§ Task requirements
Copy out the data so that nothing differs from the original.

§ Data for this exercise
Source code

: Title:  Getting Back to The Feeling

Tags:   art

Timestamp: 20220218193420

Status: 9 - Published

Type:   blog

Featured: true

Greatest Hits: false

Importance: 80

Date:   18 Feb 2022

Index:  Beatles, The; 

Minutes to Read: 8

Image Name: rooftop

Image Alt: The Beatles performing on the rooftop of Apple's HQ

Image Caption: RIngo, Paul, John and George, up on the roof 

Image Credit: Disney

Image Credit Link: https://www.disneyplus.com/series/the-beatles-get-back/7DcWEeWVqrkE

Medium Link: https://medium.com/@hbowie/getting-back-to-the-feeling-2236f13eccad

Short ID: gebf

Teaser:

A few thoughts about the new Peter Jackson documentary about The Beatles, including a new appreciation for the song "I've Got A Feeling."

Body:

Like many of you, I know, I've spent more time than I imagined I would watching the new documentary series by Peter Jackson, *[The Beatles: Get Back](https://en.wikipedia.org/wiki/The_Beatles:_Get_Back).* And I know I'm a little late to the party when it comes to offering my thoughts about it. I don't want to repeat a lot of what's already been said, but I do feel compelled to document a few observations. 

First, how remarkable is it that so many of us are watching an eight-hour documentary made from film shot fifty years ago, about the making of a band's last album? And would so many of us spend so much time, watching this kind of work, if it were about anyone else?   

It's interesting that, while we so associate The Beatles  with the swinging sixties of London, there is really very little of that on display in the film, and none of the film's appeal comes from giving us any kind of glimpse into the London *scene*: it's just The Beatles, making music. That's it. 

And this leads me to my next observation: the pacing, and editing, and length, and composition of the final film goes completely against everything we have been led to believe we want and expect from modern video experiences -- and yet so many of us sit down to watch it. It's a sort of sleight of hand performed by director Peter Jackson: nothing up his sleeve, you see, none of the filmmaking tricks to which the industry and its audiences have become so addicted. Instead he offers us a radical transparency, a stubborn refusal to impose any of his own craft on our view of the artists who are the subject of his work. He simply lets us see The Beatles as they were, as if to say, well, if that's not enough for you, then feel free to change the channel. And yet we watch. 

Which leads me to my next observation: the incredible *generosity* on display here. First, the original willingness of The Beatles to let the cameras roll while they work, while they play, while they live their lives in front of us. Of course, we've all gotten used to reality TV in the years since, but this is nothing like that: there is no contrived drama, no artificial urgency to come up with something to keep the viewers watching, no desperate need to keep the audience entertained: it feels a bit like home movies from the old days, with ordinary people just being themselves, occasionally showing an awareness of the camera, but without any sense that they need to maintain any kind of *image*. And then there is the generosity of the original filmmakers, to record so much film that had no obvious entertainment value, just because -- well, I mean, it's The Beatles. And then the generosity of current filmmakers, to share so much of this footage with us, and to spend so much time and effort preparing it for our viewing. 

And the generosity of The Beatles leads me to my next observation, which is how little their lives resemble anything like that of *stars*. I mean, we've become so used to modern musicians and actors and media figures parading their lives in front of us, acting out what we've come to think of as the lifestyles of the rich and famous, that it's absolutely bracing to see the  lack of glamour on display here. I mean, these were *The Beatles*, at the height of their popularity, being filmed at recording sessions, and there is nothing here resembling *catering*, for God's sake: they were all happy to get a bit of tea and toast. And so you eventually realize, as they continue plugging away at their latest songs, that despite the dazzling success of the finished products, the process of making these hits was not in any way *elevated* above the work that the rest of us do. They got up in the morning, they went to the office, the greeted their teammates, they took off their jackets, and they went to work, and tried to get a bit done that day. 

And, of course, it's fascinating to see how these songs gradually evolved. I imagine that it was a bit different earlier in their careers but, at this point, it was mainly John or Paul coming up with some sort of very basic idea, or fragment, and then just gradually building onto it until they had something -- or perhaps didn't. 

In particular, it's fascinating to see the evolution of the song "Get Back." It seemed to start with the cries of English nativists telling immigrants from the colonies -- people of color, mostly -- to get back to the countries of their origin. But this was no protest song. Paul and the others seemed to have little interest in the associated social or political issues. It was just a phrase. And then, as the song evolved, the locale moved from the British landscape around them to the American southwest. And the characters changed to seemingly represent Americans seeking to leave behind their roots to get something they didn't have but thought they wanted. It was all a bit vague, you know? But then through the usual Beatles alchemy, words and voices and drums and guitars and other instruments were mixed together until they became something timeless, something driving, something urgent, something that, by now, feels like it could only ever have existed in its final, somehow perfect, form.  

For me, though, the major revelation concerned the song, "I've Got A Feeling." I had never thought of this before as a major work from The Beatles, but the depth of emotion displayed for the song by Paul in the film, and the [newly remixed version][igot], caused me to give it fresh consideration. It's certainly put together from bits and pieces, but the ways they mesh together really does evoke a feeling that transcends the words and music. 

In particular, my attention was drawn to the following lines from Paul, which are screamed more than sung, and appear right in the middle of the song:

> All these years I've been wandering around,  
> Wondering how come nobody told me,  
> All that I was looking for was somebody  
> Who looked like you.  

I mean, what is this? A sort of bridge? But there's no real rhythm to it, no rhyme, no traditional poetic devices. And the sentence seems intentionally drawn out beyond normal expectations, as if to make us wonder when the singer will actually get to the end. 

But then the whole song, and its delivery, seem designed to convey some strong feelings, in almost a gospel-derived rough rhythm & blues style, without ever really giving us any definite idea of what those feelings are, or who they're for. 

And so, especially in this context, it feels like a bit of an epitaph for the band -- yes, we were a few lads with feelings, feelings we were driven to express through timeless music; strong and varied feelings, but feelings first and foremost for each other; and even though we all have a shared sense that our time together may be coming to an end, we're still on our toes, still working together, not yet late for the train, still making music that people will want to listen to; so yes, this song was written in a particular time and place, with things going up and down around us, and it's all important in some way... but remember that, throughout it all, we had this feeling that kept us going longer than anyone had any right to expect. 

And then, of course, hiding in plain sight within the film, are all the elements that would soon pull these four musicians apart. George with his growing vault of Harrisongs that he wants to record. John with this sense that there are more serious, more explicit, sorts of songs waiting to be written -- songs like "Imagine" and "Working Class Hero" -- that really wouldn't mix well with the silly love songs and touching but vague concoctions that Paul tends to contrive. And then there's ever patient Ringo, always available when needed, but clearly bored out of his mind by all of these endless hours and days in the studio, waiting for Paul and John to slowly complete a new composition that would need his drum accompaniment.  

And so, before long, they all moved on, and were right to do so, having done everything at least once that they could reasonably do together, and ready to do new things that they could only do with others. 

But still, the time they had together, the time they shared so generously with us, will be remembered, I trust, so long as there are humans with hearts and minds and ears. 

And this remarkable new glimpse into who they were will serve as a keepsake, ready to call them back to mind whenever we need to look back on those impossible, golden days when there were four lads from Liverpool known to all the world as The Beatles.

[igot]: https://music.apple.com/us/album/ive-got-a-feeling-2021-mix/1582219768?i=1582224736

§ Written reply
Source code

: Title:  Getting Back to The Feeling

Tags:   art

Timestamp: 20220218193420

Status: 9 - Published

Type:   blog

Featured: true

Greatest Hits: false

Importance: 80

Date:   18 Feb 2022

Index:  Beatles, The; 

Minutes to Read: 8

Image Name: rooftop

Image Alt: The Beatles performing on the rooftop of Apple's HQ

Image Caption: RIngo, Paul, John and George, up on the roof 

Image Credit: Disney

Image Credit Link: https://www.disneyplus.com/series/the-beatles-get-back/7DcWEeWVqrkE

Medium Link: https://medium.com/@hbowie/getting-back-to-the-feeling-2236f13eccad

Short ID: gebf

Teaser:

A few thoughts about the new Peter Jackson documentary about The Beatles, including a new appreciation for the song "I've Got A Feeling."

Body:

Like many of you, I know, I've spent more time than I imagined I would watching the new documentary series by Peter Jackson, *[The Beatles: Get Back](https://en.wikipedia.org/wiki/The_Beatles:_Get_Back).* And I know I'm a little late to the party when it comes to offering my thoughts about it. I don't want to repeat a lot of what's already been said, but I do feel compelled to document a few observations. 

First, how remarkable is it that so many of us are watching an eight-hour documentary made from film shot fifty years ago, about the making of a band's last album? And would so many of us spend so much time, watching this kind of work, if it were about anyone else?   

It's interesting that, while we so associate The Beatles  with the swinging sixties of London, there is really very little of that on display in the film, and none of the film's appeal comes from giving us any kind of glimpse into the London *scene*: it's just The Beatles, making music. That's it. 

And this leads me to my next observation: the pacing, and editing, and length, and composition of the final film goes completely against everything we have been led to believe we want and expect from modern video experiences -- and yet so many of us sit down to watch it. It's a sort of sleight of hand performed by director Peter Jackson: nothing up his sleeve, you see, none of the filmmaking tricks to which the industry and its audiences have become so addicted. Instead he offers us a radical transparency, a stubborn refusal to impose any of his own craft on our view of the artists who are the subject of his work. He simply lets us see The Beatles as they were, as if to say, well, if that's not enough for you, then feel free to change the channel. And yet we watch. 

Which leads me to my next observation: the incredible *generosity* on display here. First, the original willingness of The Beatles to let the cameras roll while they work, while they play, while they live their lives in front of us. Of course, we've all gotten used to reality TV in the years since, but this is nothing like that: there is no contrived drama, no artificial urgency to come up with something to keep the viewers watching, no desperate need to keep the audience entertained: it feels a bit like home movies from the old days, with ordinary people just being themselves, occasionally showing an awareness of the camera, but without any sense that they need to maintain any kind of *image*. And then there is the generosity of the original filmmakers, to record so much film that had no obvious entertainment value, just because -- well, I mean, it's The Beatles. And then the generosity of current filmmakers, to share so much of this footage with us, and to spend so much time and effort preparing it for our viewing. 

And the generosity of The Beatles leads me to my next observation, which is how little their lives resemble anything like that of *stars*. I mean, we've become so used to modern musicians and actors and media figures parading their lives in front of us, acting out what we've come to think of as the lifestyles of the rich and famous, that it's absolutely bracing to see the  lack of glamour on display here. I mean, these were *The Beatles*, at the height of their popularity, being filmed at recording sessions, and there is nothing here resembling *catering*, for God's sake: they were all happy to get a bit of tea and toast. And so you eventually realize, as they continue plugging away at their latest songs, that despite the dazzling success of the finished products, the process of making these hits was not in any way *elevated* above the work that the rest of us do. They got up in the morning, they went to the office, the greeted their teammates, they took off their jackets, and they went to work, and tried to get a bit done that day. 

And, of course, it's fascinating to see how these songs gradually evolved. I imagine that it was a bit different earlier in their careers but, at this point, it was mainly John or Paul coming up with some sort of very basic idea, or fragment, and then just gradually building onto it until they had something -- or perhaps didn't. 

In particular, it's fascinating to see the evolution of the song "Get Back." It seemed to start with the cries of English nativists telling immigrants from the colonies -- people of color, mostly -- to get back to the countries of their origin. But this was no protest song. Paul and the others seemed to have little interest in the associated social or political issues. It was just a phrase. And then, as the song evolved, the locale moved from the British landscape around them to the American southwest. And the characters changed to seemingly represent Americans seeking to leave behind their roots to get something they didn't have but thought they wanted. It was all a bit vague, you know? But then through the usual Beatles alchemy, words and voices and drums and guitars and other instruments were mixed together until they became something timeless, something driving, something urgent, something that, by now, feels like it could only ever have existed in its final, somehow perfect, form.  

For me, though, the major revelation concerned the song, "I've Got A Feeling." I had never thought of this before as a major work from The Beatles, but the depth of emotion displayed for the song by Paul in the film, and the [newly remixed version][igot], caused me to give it fresh consideration. It's certainly put together from bits and pieces, but the ways they mesh together really does evoke a feeling that transcends the words and music. 

In particular, my attention was drawn to the following lines from Paul, which are screamed more than sung, and appear right in the middle of the song:

> All these years I've been wandering around,  
> Wondering how come nobody told me,  
> All that I was looking for was somebody  
> Who looked like you.  

I mean, what is this? A sort of bridge? But there's no real rhythm to it, no rhyme, no traditional poetic devices. And the sentence seems intentionally drawn out beyond normal expectations, as if to make us wonder when the singer will actually get to the end. 

But then the whole song, and its delivery, seem designed to convey some strong feelings, in almost a gospel-derived rough rhythm & blues style, without ever really giving us any definite idea of what those feelings are, or who they're for. 

And so, especially in this context, it feels like a bit of an epitaph for the band -- yes, we were a few lads with feelings, feelings we were driven to express through timeless music; strong and varied feelings, but feelings first and foremost for each other; and even though we all have a shared sense that our time together may be coming to an end, we're still on our toes, still working together, not yet late for the train, still making music that people will want to listen to; so yes, this song was written in a particular time and place, with things going up and down around us, and it's all important in some way... but remember that, throughout it all, we had this feeling that kept us going longer than anyone had any right to expect. 

And then, of course, hiding in plain sight within the film, are all the elements that would soon pull these four musicians apart. George with his growing vault of Harrisongs that he wants to record. John with this sense that there are more serious, more explicit, sorts of songs waiting to be written -- songs like "Imagine" and "Working Class Hero" -- that really wouldn't mix well with the silly love songs and touching but vague concoctions that Paul tends to contrive. And then there's ever patient Ringo, always available when needed, but clearly bored out of his mind by all of these endless hours and days in the studio, waiting for Paul and John to slowly complete a new composition that would need his drum accompaniment.  

And so, before long, they all moved on, and were right to do so, having done everything at least once that they could reasonably do together, and ready to do new things that they could only do with others. 

But still, the time they had together, the time they shared so generously with us, will be remembered, I trust, so long as there are humans with hearts and minds and ears. 

And this remarkable new glimpse into who they were will serve as a keepsake, ready to call them back to mind whenever we need to look back on those impossible, golden days when there were four lads from Liverpool known to all the world as The Beatles.

[igot]: https://music.apple.com/us/album/ive-got-a-feeling-2021-mix/1582219768?i=1582224736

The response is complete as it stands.